◆ WHAT IS NEEDED ◆
Though the entries hold pictures, only their text should be duplicated, exactly and in full.

◆ SOURCE DATA ◆

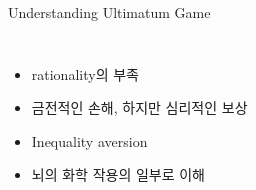 \documentclass[final]{beamer}
\begin{document}
\begin{frame}[t]{Understanding Ultimatum Game}
	\begin{columns}[c]
	\column{15em}
	\begin{itemize}
		\item rationality의 부족 
		\item 금전적인 손해, 하지만 심리적인 보상 
		\item Inequality aversion 
		\item 뇌의 화학 작용의 일부로 이해 
	\end{itemize}
	\column{15em} 
	\end{columns}
\end{frame}
\end{document}
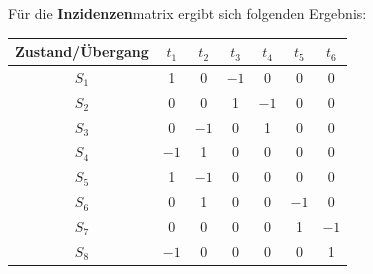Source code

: \documentclass{article}
\begin{document}
\newpage
		Für die \textbf{Inzidenzen}matrix ergibt sich folgenden Ergebnis:\\
		\begin{center}
			\begin{tabular}{| c || c c c c c c |}
				\hline
				Zustand/Übergang	 & $t_1$ & $t_2$ & $t_3$ & $t_4$ & $t_5$ & $t_6$ \\
				\hline\hline
				$S_1$ & 1 & 0 & $-1$ & 0 & 0 & 0\\
				$S_2$ & 0 & 0 & 1 & $-1$ & 0 & 0\\
				$S_3$ & 0 & $-1$ & 0 & 1 & 0 & 0\\
				$S_4$ & $-1$ & 1 & 0 & 0 & 0 & 0\\
				$S_5$ & 1 & $-1$ & 0 & 0 & 0 & 0\\
				$S_6$ & 0 & 1 & 0 & 0 & $-1$ & 0\\
				$S_7$ & 0 & 0 & 0 & 0 & 1 & $-1$\\
				$S_8$ & $-1$ & 0 & 0 & 0 & 0 & 1\\
				\hline
			\end{tabular}
		\end{center}
\newpage
\end{document}
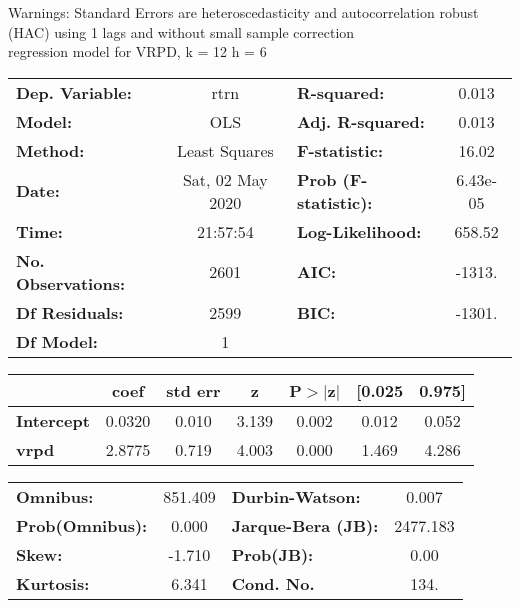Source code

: Warnings: \newline
 [1] Standard Errors are heteroscedasticity and autocorrelation robust (HAC) using 1 lags and without small sample correction\\ 

regression model for VRPD, k = 12 h = 6\begin{center}
\begin{tabular}{lclc}
\toprule
\textbf{Dep. Variable:}    &       rtrn       & \textbf{  R-squared:         } &     0.013   \\
\textbf{Model:}            &       OLS        & \textbf{  Adj. R-squared:    } &     0.013   \\
\textbf{Method:}           &  Least Squares   & \textbf{  F-statistic:       } &     16.02   \\
\textbf{Date:}             & Sat, 02 May 2020 & \textbf{  Prob (F-statistic):} &  6.43e-05   \\
\textbf{Time:}             &     21:57:54     & \textbf{  Log-Likelihood:    } &    658.52   \\
\textbf{No. Observations:} &        2601      & \textbf{  AIC:               } &    -1313.   \\
\textbf{Df Residuals:}     &        2599      & \textbf{  BIC:               } &    -1301.   \\
\textbf{Df Model:}         &           1      & \textbf{                     } &             \\
\bottomrule
\end{tabular}
\begin{tabular}{lcccccc}
                   & \textbf{coef} & \textbf{std err} & \textbf{z} & \textbf{P$> |$z$|$} & \textbf{[0.025} & \textbf{0.975]}  \\
\midrule
\textbf{Intercept} &       0.0320  &        0.010     &     3.139  &         0.002        &        0.012    &        0.052     \\
\textbf{vrpd}      &       2.8775  &        0.719     &     4.003  &         0.000        &        1.469    &        4.286     \\
\bottomrule
\end{tabular}
\begin{tabular}{lclc}
\textbf{Omnibus:}       & 851.409 & \textbf{  Durbin-Watson:     } &    0.007  \\
\textbf{Prob(Omnibus):} &   0.000 & \textbf{  Jarque-Bera (JB):  } & 2477.183  \\
\textbf{Skew:}          &  -1.710 & \textbf{  Prob(JB):          } &     0.00  \\
\textbf{Kurtosis:}      &   6.341 & \textbf{  Cond. No.          } &     134.  \\
\bottomrule
\end{tabular}
\end{center}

◆ EXERCISE OUTPUT ◆
 \documentclass[final]{beamer}
\begin{document}
\begin{frame}[t]{Understanding Ultimatum Game}
	\begin{columns}[c]
	\column{15em}
	\begin{itemize}
		\item rationality의 부족 
		\item 금전적인 손해, 하지만 심리적인 보상 
		\item Inequality aversion 
		\item 뇌의 화학 작용의 일부로 이해 
	\end{itemize}
	\column{15em} 
	\end{columns}
\end{frame}
\end{document}
Source code

: \documentclass{article}
\begin{document}
\newpage
		Für die \textbf{Inzidenzen}matrix ergibt sich folgenden Ergebnis:\\
		\begin{center}
			\begin{tabular}{| c || c c c c c c |}
				\hline
				Zustand/Übergang	 & $t_1$ & $t_2$ & $t_3$ & $t_4$ & $t_5$ & $t_6$ \\
				\hline\hline
				$S_1$ & 1 & 0 & $-1$ & 0 & 0 & 0\\
				$S_2$ & 0 & 0 & 1 & $-1$ & 0 & 0\\
				$S_3$ & 0 & $-1$ & 0 & 1 & 0 & 0\\
				$S_4$ & $-1$ & 1 & 0 & 0 & 0 & 0\\
				$S_5$ & 1 & $-1$ & 0 & 0 & 0 & 0\\
				$S_6$ & 0 & 1 & 0 & 0 & $-1$ & 0\\
				$S_7$ & 0 & 0 & 0 & 0 & 1 & $-1$\\
				$S_8$ & $-1$ & 0 & 0 & 0 & 0 & 1\\
				\hline
			\end{tabular}
		\end{center}
\newpage
\end{document}
Source code

: Warnings: \newline
 [1] Standard Errors are heteroscedasticity and autocorrelation robust (HAC) using 1 lags and without small sample correction\\ 

regression model for VRPD, k = 12 h = 6\begin{center}
\begin{tabular}{lclc}
\toprule
\textbf{Dep. Variable:}    &       rtrn       & \textbf{  R-squared:         } &     0.013   \\
\textbf{Model:}            &       OLS        & \textbf{  Adj. R-squared:    } &     0.013   \\
\textbf{Method:}           &  Least Squares   & \textbf{  F-statistic:       } &     16.02   \\
\textbf{Date:}             & Sat, 02 May 2020 & \textbf{  Prob (F-statistic):} &  6.43e-05   \\
\textbf{Time:}             &     21:57:54     & \textbf{  Log-Likelihood:    } &    658.52   \\
\textbf{No. Observations:} &        2601      & \textbf{  AIC:               } &    -1313.   \\
\textbf{Df Residuals:}     &        2599      & \textbf{  BIC:               } &    -1301.   \\
\textbf{Df Model:}         &           1      & \textbf{                     } &             \\
\bottomrule
\end{tabular}
\begin{tabular}{lcccccc}
                   & \textbf{coef} & \textbf{std err} & \textbf{z} & \textbf{P$> |$z$|$} & \textbf{[0.025} & \textbf{0.975]}  \\
\midrule
\textbf{Intercept} &       0.0320  &        0.010     &     3.139  &         0.002        &        0.012    &        0.052     \\
\textbf{vrpd}      &       2.8775  &        0.719     &     4.003  &         0.000        &        1.469    &        4.286     \\
\bottomrule
\end{tabular}
\begin{tabular}{lclc}
\textbf{Omnibus:}       & 851.409 & \textbf{  Durbin-Watson:     } &    0.007  \\
\textbf{Prob(Omnibus):} &   0.000 & \textbf{  Jarque-Bera (JB):  } & 2477.183  \\
\textbf{Skew:}          &  -1.710 & \textbf{  Prob(JB):          } &     0.00  \\
\textbf{Kurtosis:}      &   6.341 & \textbf{  Cond. No.          } &     134.  \\
\bottomrule
\end{tabular}
\end{center}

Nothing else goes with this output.